Each line from the one containing "- Opera 只会在主浏览器窗口中打开弹出窗口，但不允许它们出现在可能与系统对话框混淆的地方。" through the end of the entries below should be transcribed exactly, and no other line.

Records for the task =>
----

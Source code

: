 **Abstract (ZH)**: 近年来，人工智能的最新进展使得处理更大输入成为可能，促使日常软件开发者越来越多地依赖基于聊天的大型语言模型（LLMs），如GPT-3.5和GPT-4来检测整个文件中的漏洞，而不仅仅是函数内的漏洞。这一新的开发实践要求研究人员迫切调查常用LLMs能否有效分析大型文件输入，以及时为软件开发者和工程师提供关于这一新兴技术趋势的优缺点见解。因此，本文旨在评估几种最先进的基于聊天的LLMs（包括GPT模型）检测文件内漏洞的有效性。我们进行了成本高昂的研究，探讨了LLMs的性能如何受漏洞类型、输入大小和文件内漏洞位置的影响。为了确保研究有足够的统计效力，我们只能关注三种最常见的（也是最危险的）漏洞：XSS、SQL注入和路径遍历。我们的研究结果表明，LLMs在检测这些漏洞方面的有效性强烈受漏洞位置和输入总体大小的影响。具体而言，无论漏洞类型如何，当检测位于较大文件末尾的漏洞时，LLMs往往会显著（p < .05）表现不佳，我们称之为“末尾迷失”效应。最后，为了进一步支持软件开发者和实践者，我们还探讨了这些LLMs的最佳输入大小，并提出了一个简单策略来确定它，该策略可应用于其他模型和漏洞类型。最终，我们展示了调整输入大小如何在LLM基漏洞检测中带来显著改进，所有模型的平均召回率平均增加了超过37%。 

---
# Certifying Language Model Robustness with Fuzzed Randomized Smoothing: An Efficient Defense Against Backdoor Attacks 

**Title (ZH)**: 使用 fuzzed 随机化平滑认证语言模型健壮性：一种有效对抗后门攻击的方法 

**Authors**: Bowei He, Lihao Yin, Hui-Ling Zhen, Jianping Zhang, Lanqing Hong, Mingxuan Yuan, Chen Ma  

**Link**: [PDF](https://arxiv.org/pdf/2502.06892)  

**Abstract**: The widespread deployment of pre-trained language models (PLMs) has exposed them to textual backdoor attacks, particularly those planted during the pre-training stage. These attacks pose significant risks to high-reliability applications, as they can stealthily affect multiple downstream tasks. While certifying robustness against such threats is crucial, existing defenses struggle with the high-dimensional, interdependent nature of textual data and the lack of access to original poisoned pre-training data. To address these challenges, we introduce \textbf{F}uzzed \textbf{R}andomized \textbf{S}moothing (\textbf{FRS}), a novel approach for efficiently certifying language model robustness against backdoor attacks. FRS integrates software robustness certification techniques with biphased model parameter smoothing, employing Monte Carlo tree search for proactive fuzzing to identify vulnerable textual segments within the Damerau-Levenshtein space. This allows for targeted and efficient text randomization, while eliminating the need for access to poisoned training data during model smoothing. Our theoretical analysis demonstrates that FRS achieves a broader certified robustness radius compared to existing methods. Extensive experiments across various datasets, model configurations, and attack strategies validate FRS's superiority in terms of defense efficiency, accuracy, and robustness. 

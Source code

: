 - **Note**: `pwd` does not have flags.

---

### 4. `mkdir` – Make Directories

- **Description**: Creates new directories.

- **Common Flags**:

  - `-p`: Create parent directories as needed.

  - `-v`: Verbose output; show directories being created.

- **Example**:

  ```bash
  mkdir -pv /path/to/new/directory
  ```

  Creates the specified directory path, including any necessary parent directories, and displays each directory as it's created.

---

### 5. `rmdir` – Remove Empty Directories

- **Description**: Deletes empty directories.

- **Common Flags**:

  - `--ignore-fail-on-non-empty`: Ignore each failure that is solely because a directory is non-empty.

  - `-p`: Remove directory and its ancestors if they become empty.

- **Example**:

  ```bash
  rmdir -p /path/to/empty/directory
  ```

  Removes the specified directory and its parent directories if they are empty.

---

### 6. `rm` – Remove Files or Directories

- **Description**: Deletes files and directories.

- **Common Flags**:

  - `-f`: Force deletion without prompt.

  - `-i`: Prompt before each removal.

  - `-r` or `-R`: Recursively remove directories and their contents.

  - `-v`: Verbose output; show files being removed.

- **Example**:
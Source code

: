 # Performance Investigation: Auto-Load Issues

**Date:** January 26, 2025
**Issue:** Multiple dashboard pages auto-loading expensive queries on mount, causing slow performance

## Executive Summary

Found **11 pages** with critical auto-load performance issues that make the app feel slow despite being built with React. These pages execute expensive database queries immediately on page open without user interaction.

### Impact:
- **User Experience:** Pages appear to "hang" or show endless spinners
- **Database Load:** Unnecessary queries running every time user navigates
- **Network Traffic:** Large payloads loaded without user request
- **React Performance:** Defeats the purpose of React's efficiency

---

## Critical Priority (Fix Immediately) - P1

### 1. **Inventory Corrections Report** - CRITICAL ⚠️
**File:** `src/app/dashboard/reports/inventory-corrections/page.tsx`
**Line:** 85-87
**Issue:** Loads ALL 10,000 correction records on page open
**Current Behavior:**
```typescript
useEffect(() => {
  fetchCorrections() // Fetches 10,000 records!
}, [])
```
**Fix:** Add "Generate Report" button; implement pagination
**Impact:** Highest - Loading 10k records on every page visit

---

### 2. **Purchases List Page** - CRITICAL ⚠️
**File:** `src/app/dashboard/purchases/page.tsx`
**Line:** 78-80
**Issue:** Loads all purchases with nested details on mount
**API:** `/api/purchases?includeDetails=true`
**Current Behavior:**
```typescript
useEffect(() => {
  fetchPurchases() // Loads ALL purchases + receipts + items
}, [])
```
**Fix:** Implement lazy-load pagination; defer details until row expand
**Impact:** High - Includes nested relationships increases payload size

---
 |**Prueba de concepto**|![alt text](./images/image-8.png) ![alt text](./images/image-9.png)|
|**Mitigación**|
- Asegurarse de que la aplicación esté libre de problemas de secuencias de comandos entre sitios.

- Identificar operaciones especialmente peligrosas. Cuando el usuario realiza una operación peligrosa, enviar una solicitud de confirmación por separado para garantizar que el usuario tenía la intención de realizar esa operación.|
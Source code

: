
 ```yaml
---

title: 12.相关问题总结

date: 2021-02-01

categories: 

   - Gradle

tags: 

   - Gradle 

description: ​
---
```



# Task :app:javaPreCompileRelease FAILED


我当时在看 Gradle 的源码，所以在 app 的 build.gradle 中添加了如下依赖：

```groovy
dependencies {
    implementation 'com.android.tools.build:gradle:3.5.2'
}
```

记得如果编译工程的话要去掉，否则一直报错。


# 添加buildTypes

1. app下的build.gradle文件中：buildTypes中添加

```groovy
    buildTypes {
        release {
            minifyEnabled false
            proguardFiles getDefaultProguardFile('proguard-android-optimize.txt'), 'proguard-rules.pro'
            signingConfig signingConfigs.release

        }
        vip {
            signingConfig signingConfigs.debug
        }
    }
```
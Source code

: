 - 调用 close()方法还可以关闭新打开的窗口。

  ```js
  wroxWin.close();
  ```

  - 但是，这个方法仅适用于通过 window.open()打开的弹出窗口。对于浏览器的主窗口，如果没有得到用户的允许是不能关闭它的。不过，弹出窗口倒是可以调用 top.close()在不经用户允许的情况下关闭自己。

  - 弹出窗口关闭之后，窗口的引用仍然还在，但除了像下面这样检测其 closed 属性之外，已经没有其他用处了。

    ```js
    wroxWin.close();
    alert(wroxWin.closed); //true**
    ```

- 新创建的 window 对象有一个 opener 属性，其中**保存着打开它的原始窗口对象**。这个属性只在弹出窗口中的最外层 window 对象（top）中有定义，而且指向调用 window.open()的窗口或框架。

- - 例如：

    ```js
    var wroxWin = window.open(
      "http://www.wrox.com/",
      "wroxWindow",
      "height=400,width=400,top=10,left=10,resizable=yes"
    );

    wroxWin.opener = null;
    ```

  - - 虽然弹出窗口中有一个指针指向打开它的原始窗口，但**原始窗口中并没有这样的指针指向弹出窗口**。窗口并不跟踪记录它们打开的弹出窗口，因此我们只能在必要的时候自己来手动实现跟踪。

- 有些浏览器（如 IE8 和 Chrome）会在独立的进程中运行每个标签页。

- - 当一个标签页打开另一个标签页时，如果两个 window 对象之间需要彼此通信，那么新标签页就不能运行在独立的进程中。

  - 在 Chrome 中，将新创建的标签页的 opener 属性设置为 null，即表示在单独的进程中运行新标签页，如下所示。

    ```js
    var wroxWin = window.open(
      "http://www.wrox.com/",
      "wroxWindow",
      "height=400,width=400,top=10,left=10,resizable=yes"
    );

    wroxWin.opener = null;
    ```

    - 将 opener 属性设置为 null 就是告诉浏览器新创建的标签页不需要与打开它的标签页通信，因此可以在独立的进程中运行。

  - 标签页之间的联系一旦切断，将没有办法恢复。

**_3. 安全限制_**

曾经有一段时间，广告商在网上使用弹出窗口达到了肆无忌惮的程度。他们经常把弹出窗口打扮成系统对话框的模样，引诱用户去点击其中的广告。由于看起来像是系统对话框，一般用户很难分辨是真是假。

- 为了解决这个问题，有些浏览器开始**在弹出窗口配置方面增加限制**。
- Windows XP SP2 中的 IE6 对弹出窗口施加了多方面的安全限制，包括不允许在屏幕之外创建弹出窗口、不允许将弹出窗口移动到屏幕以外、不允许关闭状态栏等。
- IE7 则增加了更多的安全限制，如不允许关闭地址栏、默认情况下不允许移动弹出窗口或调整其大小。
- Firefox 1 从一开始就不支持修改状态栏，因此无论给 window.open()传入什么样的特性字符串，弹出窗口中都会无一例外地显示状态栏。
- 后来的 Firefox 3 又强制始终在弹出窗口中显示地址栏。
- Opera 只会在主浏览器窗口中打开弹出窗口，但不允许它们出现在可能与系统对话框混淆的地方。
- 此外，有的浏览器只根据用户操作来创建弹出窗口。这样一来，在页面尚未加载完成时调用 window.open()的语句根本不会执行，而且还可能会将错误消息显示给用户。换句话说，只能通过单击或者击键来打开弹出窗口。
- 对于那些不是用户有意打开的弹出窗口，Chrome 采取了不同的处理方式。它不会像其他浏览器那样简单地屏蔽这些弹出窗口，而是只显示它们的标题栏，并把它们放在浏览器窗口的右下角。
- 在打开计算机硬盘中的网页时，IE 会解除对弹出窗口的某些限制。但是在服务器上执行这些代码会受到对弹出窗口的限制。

----

Answer to this problem =>
- Opera 只会在主浏览器窗口中打开弹出窗口，但不允许它们出现在可能与系统对话框混淆的地方。
- 此外，有的浏览器只根据用户操作来创建弹出窗口。这样一来，在页面尚未加载完成时调用 window.open()的语句根本不会执行，而且还可能会将错误消息显示给用户。换句话说，只能通过单击或者击键来打开弹出窗口。
- 对于那些不是用户有意打开的弹出窗口，Chrome 采取了不同的处理方式。它不会像其他浏览器那样简单地屏蔽这些弹出窗口，而是只显示它们的标题栏，并把它们放在浏览器窗口的右下角。
- 在打开计算机硬盘中的网页时，IE 会解除对弹出窗口的某些限制。但是在服务器上执行这些代码会受到对弹出窗口的限制。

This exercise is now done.